▸ **Listed entries**:
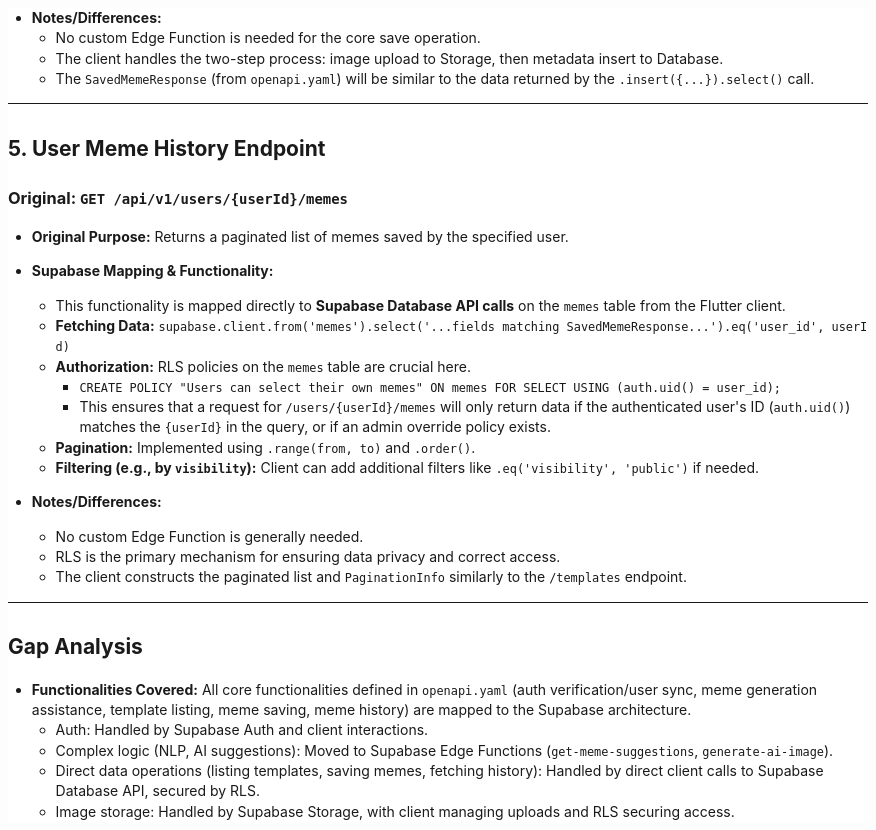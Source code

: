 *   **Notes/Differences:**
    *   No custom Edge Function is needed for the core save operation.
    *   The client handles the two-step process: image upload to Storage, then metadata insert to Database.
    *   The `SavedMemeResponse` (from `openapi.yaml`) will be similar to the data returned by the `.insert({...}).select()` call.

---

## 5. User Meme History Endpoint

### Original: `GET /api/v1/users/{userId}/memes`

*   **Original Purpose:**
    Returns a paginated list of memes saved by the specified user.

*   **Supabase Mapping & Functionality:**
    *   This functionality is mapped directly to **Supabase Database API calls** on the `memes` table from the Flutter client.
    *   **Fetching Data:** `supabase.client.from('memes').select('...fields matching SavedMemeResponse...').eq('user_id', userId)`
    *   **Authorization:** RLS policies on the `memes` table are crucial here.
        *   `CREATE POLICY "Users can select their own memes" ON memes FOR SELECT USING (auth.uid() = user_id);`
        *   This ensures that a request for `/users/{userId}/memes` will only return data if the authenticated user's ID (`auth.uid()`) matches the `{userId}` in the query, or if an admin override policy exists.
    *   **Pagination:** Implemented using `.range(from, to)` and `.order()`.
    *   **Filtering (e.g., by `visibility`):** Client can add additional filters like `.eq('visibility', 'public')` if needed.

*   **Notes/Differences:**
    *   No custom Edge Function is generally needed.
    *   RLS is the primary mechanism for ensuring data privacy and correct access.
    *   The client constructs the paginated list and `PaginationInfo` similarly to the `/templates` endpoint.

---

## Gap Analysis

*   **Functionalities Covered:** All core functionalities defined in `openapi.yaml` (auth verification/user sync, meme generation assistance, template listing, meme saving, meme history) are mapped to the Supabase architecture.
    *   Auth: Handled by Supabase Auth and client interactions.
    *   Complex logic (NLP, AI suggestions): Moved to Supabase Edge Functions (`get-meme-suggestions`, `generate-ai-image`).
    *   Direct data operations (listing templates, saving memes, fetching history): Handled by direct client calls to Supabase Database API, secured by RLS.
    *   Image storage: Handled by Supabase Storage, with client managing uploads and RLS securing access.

▸ **Directions**:
Restate each record from above word for word, excluding any picture it holds.

▸ **Answer space**:
Source code

: *   **Notes/Differences:**
    *   No custom Edge Function is needed for the core save operation.
    *   The client handles the two-step process: image upload to Storage, then metadata insert to Database.
    *   The `SavedMemeResponse` (from `openapi.yaml`) will be similar to the data returned by the `.insert({...}).select()` call.

---

## 5. User Meme History Endpoint

### Original: `GET /api/v1/users/{userId}/memes`

*   **Original Purpose:**
    Returns a paginated list of memes saved by the specified user.

*   **Supabase Mapping & Functionality:**
    *   This functionality is mapped directly to **Supabase Database API calls** on the `memes` table from the Flutter client.
    *   **Fetching Data:** `supabase.client.from('memes').select('...fields matching SavedMemeResponse...').eq('user_id', userId)`
    *   **Authorization:** RLS policies on the `memes` table are crucial here.
        *   `CREATE POLICY "Users can select their own memes" ON memes FOR SELECT USING (auth.uid() = user_id);`
        *   This ensures that a request for `/users/{userId}/memes` will only return data if the authenticated user's ID (`auth.uid()`) matches the `{userId}` in the query, or if an admin override policy exists.
    *   **Pagination:** Implemented using `.range(from, to)` and `.order()`.
    *   **Filtering (e.g., by `visibility`):** Client can add additional filters like `.eq('visibility', 'public')` if needed.

*   **Notes/Differences:**
    *   No custom Edge Function is generally needed.
    *   RLS is the primary mechanism for ensuring data privacy and correct access.
    *   The client constructs the paginated list and `PaginationInfo` similarly to the `/templates` endpoint.

---

## Gap Analysis

*   **Functionalities Covered:** All core functionalities defined in `openapi.yaml` (auth verification/user sync, meme generation assistance, template listing, meme saving, meme history) are mapped to the Supabase architecture.
    *   Auth: Handled by Supabase Auth and client interactions.
    *   Complex logic (NLP, AI suggestions): Moved to Supabase Edge Functions (`get-meme-suggestions`, `generate-ai-image`).
    *   Direct data operations (listing templates, saving memes, fetching history): Handled by direct client calls to Supabase Database API, secured by RLS.
    *   Image storage: Handled by Supabase Storage, with client managing uploads and RLS securing access.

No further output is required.